Мне все-таки кажется, что надо тебе попробовать токарное дело. Если бы ты смогла поработать некоторое время ученицей, у тебя много практического подхода к работе и ты вполне можешь изучить подобного рода дело. Такая работа мне представляется лучше конторской. Вот мои мысли. На работе ты, конечно, будешь активной и сознательной ударницей. Осмотрись внимательно, разберись в обстановке и людях. Вот мои советы тебе, моя родная. Относительно оставления Мариночки и выезда сюда, мне кажется это трудновыполнимо. Подождем еще, потом подумаем на эту тему. Ехать тебе в незнакомый город с Мариночкой, все это принесет огорчения особенно зимой. Все равно приезжать и видеться удастся только во время отпуска на работе, а это будет редко. Лучше сейчас жить в Ташкенте… Ничего ужасного нет и падать духом никак не следует. Верно, дорогая моя? Я послал тебе специальную открытку с поздравлением, послал заблаговременно… Целую тебя крепко, привет всем родным. Твой Владимир Беринг».

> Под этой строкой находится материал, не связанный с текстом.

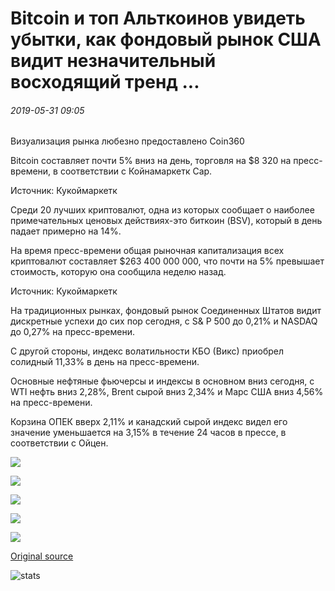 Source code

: # Bitcoin и топ Альткоинов увидеть убытки, как фондовый рынок США видит незначительный восходящий тренд ...

###### 2019-05-31 09:05

Визуализация рынка любезно предоставлено Coin360

Bitcoin составляет почти 5% вниз на день, торговля на $8 320 на пресс-времени, в соответствии с Койнамаркетк Cap.

Источник: Кукоймаркетк

Среди 20 лучших криптовалют, одна из которых сообщает о наиболее примечательных ценовых действиях-это биткоин (BSV), который в день падает примерно на 14%.

На время пресс-времени общая рыночная капитализация всех криптовалют составляет $263 400 000 000, что почти на 5% превышает стоимость, которую она сообщила неделю назад.

Источник: Кукоймаркетк

На традиционных рынках, фондовый рынок Соединенных Штатов видит дискретные успехи до сих пор сегодня, с S& P 500 до 0,21% и NASDAQ до 0,27% на пресс-времени.

С другой стороны, индекс волатильности КБО (Викс) приобрел солидный 11,33% в день на пресс-времени.

Основные нефтяные фьючерсы и индексы в основном вниз сегодня, с WTI нефть вниз 2,28%, Brent сырой вниз 2,34% и Марс США вниз 4,56% на пресс-времени.

Корзина ОПЕК вверх 2,11% и канадский сырой индекс видел его значение уменьшается на 3,15% в течение 24 часов в прессе, в соответствии с Ойцен.

![](https://s3.cointelegraph.com/storage/uploads/view/1e0033e721c8bd6cfd387fc863a5db12.png)

![](https://s3.cointelegraph.com/storage/uploads/view/2eecba48b28390c3f35dbd185c588c63.png)

![](https://s3.cointelegraph.com/storage/uploads/view/a90a0cf1a683718bc9d12887fbdca516.png)

![](https://s3.cointelegraph.com/storage/uploads/view/250a48477eb4592db47e5377057ca756.png)

![](https://s3.cointelegraph.com/storage/uploads/view/f10538745970ad856f408e7e3dc01365.png)

[Original source](https://cointelegraph.com/news/bitcoin-and-top-altcoins-see-losses-as-us-stock-market-sees-slight-uptrend)

![stats](https://c.statcounter.com/11760860/0/a89fa40b/1/ "stats") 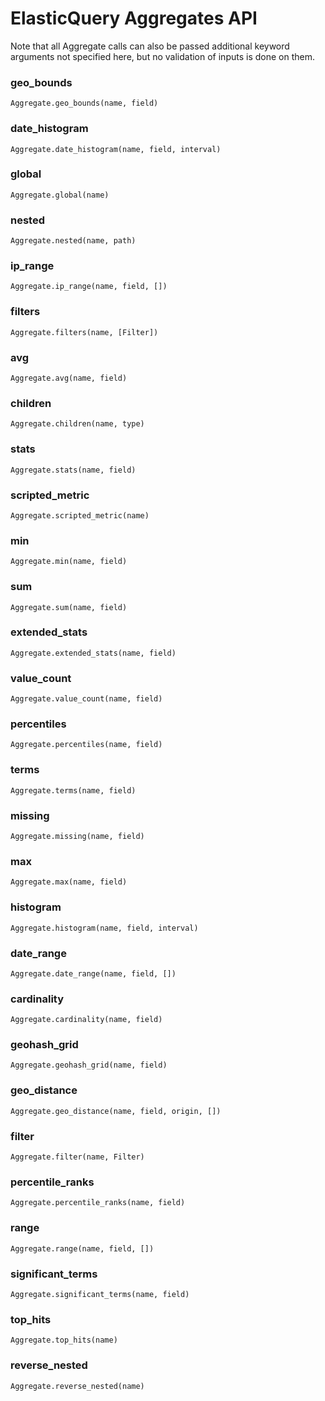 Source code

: # ElasticQuery Aggregates API

Note that all Aggregate calls can also be passed additional keyword arguments not specified here, but no validation of inputs is done on them.

### geo_bounds

`Aggregate.geo_bounds(name, field)`

### date_histogram

`Aggregate.date_histogram(name, field, interval)`

### global

`Aggregate.global(name)`

### nested

`Aggregate.nested(name, path)`

### ip_range

`Aggregate.ip_range(name, field, [])`

### filters

`Aggregate.filters(name, [Filter])`

### avg

`Aggregate.avg(name, field)`

### children

`Aggregate.children(name, type)`

### stats

`Aggregate.stats(name, field)`

### scripted_metric

`Aggregate.scripted_metric(name)`

### min

`Aggregate.min(name, field)`

### sum

`Aggregate.sum(name, field)`

### extended_stats

`Aggregate.extended_stats(name, field)`

### value_count

`Aggregate.value_count(name, field)`

### percentiles

`Aggregate.percentiles(name, field)`

### terms

`Aggregate.terms(name, field)`

### missing

`Aggregate.missing(name, field)`

### max

`Aggregate.max(name, field)`

### histogram

`Aggregate.histogram(name, field, interval)`

### date_range

`Aggregate.date_range(name, field, [])`

### cardinality

`Aggregate.cardinality(name, field)`

### geohash_grid

`Aggregate.geohash_grid(name, field)`

### geo_distance

`Aggregate.geo_distance(name, field, origin, [])`

### filter

`Aggregate.filter(name, Filter)`

### percentile_ranks

`Aggregate.percentile_ranks(name, field)`

### range

`Aggregate.range(name, field, [])`

### significant_terms

`Aggregate.significant_terms(name, field)`

### top_hits

`Aggregate.top_hits(name)`

### reverse_nested

`Aggregate.reverse_nested(name)`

В ташкентском житье-бытье было так мало радостей, что самыми счастливыми были дни, когда приходили письма от отца. «Мы с мамой смеялись и плакали над его письмами, — годы спустя вспоминала Марина Владимировна, — потом начинали собирать ему посылку с яблоками и сухофруктами. Чтобы яблоки не портились в дороге, каждое яблочко мама окунала в растопленный парафин, заворачивала в бумагу и аккуратно укладывала в ящик. Папа писал, что яблоки доходили, порченных не было. Но больше всего я любила писать папе письма. Конечно, писать, громко сказано: мама клала мне в руку карандаш, зажимала ее в своей ладони и мы писали. Я время от времени подергивала руку, чтобы получалась какая-нибудь закорючка. Мама сердилась, а я спрашивала: что я там написала?
Мне папа тоже отвечал, рассказывал о погоде, о северном сиянии».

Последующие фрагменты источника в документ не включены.